▶ **THE TASK**
Return the entries in full, exactly as written.

▶ **INPUT DATA**
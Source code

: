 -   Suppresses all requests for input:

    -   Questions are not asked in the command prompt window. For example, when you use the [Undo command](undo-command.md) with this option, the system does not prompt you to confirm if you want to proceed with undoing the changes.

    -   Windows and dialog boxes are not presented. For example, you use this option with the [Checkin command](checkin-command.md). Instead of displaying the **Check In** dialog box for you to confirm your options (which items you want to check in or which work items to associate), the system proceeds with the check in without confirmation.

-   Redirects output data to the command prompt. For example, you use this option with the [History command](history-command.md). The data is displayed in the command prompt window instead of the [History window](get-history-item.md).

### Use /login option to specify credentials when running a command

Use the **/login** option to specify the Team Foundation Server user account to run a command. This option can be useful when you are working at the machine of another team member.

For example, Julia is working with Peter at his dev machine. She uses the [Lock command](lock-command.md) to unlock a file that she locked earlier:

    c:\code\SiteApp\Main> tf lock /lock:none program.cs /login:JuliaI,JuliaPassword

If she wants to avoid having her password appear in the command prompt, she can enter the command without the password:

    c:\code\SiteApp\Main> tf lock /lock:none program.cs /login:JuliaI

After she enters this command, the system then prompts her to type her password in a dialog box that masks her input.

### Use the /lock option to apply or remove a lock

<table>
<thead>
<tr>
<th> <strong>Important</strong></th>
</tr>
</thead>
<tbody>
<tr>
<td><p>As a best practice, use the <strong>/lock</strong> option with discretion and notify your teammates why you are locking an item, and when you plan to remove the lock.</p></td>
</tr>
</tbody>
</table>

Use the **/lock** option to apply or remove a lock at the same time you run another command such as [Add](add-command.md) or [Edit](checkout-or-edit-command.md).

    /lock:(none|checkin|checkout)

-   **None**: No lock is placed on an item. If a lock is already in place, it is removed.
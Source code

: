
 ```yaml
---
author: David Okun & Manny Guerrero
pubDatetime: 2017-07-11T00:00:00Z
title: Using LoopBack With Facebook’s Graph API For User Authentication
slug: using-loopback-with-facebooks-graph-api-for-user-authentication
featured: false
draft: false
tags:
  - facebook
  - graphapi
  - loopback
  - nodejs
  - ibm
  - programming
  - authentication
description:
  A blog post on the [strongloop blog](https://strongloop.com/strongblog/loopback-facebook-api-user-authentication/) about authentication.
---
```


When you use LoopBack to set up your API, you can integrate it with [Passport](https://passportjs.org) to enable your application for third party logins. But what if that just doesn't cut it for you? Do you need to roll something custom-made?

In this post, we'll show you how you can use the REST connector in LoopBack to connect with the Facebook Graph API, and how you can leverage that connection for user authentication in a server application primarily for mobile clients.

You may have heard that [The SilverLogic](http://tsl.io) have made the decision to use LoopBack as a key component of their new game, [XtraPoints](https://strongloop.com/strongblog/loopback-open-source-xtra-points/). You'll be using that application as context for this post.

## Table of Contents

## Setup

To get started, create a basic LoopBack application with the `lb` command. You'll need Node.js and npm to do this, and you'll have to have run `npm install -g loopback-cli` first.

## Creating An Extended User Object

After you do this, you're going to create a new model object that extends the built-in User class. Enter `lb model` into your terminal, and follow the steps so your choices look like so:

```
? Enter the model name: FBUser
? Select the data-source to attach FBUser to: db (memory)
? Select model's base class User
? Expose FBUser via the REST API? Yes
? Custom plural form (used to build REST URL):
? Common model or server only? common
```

▶ **REPLY TO THE TASK**
Source code

: -   Suppresses all requests for input:

    -   Questions are not asked in the command prompt window. For example, when you use the [Undo command](undo-command.md) with this option, the system does not prompt you to confirm if you want to proceed with undoing the changes.

    -   Windows and dialog boxes are not presented. For example, you use this option with the [Checkin command](checkin-command.md). Instead of displaying the **Check In** dialog box for you to confirm your options (which items you want to check in or which work items to associate), the system proceeds with the check in without confirmation.

-   Redirects output data to the command prompt. For example, you use this option with the [History command](history-command.md). The data is displayed in the command prompt window instead of the [History window](get-history-item.md).

### Use /login option to specify credentials when running a command

Use the **/login** option to specify the Team Foundation Server user account to run a command. This option can be useful when you are working at the machine of another team member.

For example, Julia is working with Peter at his dev machine. She uses the [Lock command](lock-command.md) to unlock a file that she locked earlier:

    c:\code\SiteApp\Main> tf lock /lock:none program.cs /login:JuliaI,JuliaPassword

If she wants to avoid having her password appear in the command prompt, she can enter the command without the password:

    c:\code\SiteApp\Main> tf lock /lock:none program.cs /login:JuliaI

After she enters this command, the system then prompts her to type her password in a dialog box that masks her input.

### Use the /lock option to apply or remove a lock

<table>
<thead>
<tr>
<th> <strong>Important</strong></th>
</tr>
</thead>
<tbody>
<tr>
<td><p>As a best practice, use the <strong>/lock</strong> option with discretion and notify your teammates why you are locking an item, and when you plan to remove the lock.</p></td>
</tr>
</tbody>
</table>

Use the **/lock** option to apply or remove a lock at the same time you run another command such as [Add](add-command.md) or [Edit](checkout-or-edit-command.md).

    /lock:(none|checkin|checkout)

-   **None**: No lock is placed on an item. If a lock is already in place, it is removed.
Source code

:
 ```yaml
---
author: David Okun & Manny Guerrero
pubDatetime: 2017-07-11T00:00:00Z
title: Using LoopBack With Facebook’s Graph API For User Authentication
slug: using-loopback-with-facebooks-graph-api-for-user-authentication
featured: false
draft: false
tags:
  - facebook
  - graphapi
  - loopback
  - nodejs
  - ibm
  - programming
  - authentication
description:
  A blog post on the [strongloop blog](https://strongloop.com/strongblog/loopback-facebook-api-user-authentication/) about authentication.
---
```


When you use LoopBack to set up your API, you can integrate it with [Passport](https://passportjs.org) to enable your application for third party logins. But what if that just doesn't cut it for you? Do you need to roll something custom-made?

In this post, we'll show you how you can use the REST connector in LoopBack to connect with the Facebook Graph API, and how you can leverage that connection for user authentication in a server application primarily for mobile clients.

You may have heard that [The SilverLogic](http://tsl.io) have made the decision to use LoopBack as a key component of their new game, [XtraPoints](https://strongloop.com/strongblog/loopback-open-source-xtra-points/). You'll be using that application as context for this post.

## Table of Contents

## Setup

To get started, create a basic LoopBack application with the `lb` command. You'll need Node.js and npm to do this, and you'll have to have run `npm install -g loopback-cli` first.

## Creating An Extended User Object

After you do this, you're going to create a new model object that extends the built-in User class. Enter `lb model` into your terminal, and follow the steps so your choices look like so:

```
? Enter the model name: FBUser
? Select the data-source to attach FBUser to: db (memory)
? Select model's base class User
? Expose FBUser via the REST API? Yes
? Custom plural form (used to build REST URL):
? Common model or server only? common
```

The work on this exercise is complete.